Image information fusion is able to combine the different images of the same target or scene into a complete and accurate description of the same target or scene with software tricks. It has a wide range of applications in the field of medicine, remote sensing and military. A good image fusion method can lay a solid foundation for the subsequenct computer automated processing. This dissertation analyzes the research status quo of image fusion, and then does a deep research on the theory of various image fusion methods. Aiming at improving the image quality and benefiting the follow-up applications, this dissertation researches into noisy image fusion, the role that image quality evaluation plays in image fusion rules, multi-spectral and multi-temporal remote sensing image fusion, and weight construction based on learning algorithm. The main contributions are summarized as follows:
     (1) A fusion framework which contains multi-scale decomposition framework and Totoal Variation (TV) model is proposed for noisy image fusion. In the multi-scale decomposition framework, applying Principal Component Analysis (PCA) to accomplish the decomposition and reconstruction is presented. If one transform can be applied to multi-scale decomposition, it must have the ablity of transform and inverse transform. PCA can be applied not only in the decomposition but also to reconstruct images, so it is feasible to be used in multi-scale decomposition framework. The proposed framework solves the massive effect that occurs during the fusion process with TV model while overcomes the weakness of poor noisy suppression in the multi-scale framework. The experiments demonstrate that, with TV model, this new framework is able to reduce the noise of the fused image while maintain the spectral information during the fusion of multi-spectral image and panchromatic image; the proposed decomposition method based on PCA can avoid the massive effect appeared in the TV model fusion.
     (2) Image fusion rules based on image quality assessment are proposed. Fusion rules in multi-scale decomposition contain approximation images' fusion rule and detail images' fusion rule. Usually, when fusing the images from certain decomposition level, fusion rules ultilize the relevant information of current level's images to accomplish the fusion. Obviously, as the increase of decomposition levels, the amount of information in the images gradually reduces. Therefore, it is proposed that using last level's information of multi-scale decomposition to complete the fusion of current level's approximation images. Corresponding Image quality assessment parameters are put into establishing the rules of approximation images and detail images. The experiments under different multi-scale decomposition frameworks show that the proposed rules are able to effectively extract information for fusion from approximation images and detail images.

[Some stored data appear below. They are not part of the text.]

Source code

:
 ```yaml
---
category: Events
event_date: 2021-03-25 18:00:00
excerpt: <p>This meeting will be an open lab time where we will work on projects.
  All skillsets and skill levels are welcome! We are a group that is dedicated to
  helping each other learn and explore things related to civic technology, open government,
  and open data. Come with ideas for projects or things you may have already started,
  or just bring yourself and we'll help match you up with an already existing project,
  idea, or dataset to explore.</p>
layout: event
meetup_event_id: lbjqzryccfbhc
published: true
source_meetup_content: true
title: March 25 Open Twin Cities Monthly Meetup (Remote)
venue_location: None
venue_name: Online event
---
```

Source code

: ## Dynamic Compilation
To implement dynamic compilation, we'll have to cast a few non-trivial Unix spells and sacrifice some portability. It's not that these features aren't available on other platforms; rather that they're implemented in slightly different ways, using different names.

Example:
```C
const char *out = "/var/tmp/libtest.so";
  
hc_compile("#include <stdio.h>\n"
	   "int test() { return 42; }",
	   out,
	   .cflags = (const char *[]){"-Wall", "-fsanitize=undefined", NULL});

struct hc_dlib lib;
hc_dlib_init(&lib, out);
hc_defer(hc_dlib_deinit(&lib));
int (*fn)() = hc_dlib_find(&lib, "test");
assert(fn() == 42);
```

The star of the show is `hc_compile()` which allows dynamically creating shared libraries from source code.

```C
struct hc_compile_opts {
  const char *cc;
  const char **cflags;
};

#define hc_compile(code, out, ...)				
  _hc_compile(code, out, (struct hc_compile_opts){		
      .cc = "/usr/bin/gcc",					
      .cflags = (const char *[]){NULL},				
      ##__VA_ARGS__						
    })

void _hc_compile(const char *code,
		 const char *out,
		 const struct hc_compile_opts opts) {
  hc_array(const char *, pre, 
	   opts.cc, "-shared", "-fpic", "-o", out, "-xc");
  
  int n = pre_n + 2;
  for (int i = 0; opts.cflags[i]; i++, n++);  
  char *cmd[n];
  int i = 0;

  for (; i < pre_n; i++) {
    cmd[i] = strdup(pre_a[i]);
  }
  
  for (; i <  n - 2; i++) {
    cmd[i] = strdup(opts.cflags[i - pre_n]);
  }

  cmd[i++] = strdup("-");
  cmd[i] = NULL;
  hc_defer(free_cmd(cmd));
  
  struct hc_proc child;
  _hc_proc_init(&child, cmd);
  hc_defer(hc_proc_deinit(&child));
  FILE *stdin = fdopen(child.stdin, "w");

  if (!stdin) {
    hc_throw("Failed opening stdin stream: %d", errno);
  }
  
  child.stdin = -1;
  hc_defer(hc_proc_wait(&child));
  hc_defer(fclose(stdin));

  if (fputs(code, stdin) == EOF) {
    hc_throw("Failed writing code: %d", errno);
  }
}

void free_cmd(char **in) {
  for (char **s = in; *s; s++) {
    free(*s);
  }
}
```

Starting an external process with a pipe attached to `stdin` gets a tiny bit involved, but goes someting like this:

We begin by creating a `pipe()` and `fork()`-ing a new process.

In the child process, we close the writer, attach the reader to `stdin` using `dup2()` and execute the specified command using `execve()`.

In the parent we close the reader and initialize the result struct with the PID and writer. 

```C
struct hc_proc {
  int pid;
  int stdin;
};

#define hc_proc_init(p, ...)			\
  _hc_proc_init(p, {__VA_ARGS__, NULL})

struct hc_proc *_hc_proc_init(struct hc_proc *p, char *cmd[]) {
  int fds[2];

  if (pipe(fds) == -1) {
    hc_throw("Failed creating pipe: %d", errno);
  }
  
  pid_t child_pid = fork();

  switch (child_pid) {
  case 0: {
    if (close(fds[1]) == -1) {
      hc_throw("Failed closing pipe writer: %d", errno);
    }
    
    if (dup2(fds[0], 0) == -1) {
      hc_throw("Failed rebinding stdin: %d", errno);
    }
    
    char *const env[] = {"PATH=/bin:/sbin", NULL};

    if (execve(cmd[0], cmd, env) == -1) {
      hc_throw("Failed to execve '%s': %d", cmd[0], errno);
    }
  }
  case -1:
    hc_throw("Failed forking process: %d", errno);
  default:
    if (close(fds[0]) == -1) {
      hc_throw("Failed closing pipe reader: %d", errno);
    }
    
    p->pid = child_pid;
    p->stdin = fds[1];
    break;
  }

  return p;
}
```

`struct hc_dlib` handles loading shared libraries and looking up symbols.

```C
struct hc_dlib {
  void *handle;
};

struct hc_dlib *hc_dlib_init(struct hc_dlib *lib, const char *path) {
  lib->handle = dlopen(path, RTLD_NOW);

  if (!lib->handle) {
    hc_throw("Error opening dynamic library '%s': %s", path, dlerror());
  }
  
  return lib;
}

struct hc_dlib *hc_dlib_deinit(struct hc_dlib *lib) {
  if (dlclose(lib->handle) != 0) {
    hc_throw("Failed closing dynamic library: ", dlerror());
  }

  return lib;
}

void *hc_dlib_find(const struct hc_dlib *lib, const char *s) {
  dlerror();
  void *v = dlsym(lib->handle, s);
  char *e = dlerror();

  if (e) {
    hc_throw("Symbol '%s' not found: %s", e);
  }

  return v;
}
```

     (3) For multi-spectral and multi-temporal remote sensing images, Multi-set Canonical Correlation Analysis (MCCA) is applied to approximation image fusion's rule. MCCA is able to extract the similar information from group of objects. When applied to the fusion of approximation images, it can eliminate information with less correlation and at the same time improve the quality of fused image. In this method, wavelet transform is first used to acquire the approximation images of remote sensing images; then approximation images' fusion is executed by MCCA and 'select max' is considered as the detail images' fusion rule; after inverse transform, the fusion of images withinclass is realized. Compared with other methods, the rule based on MCCA is able to handle many groups of images at the same time and fusion images acquired from MCCA have closer correlation with source images.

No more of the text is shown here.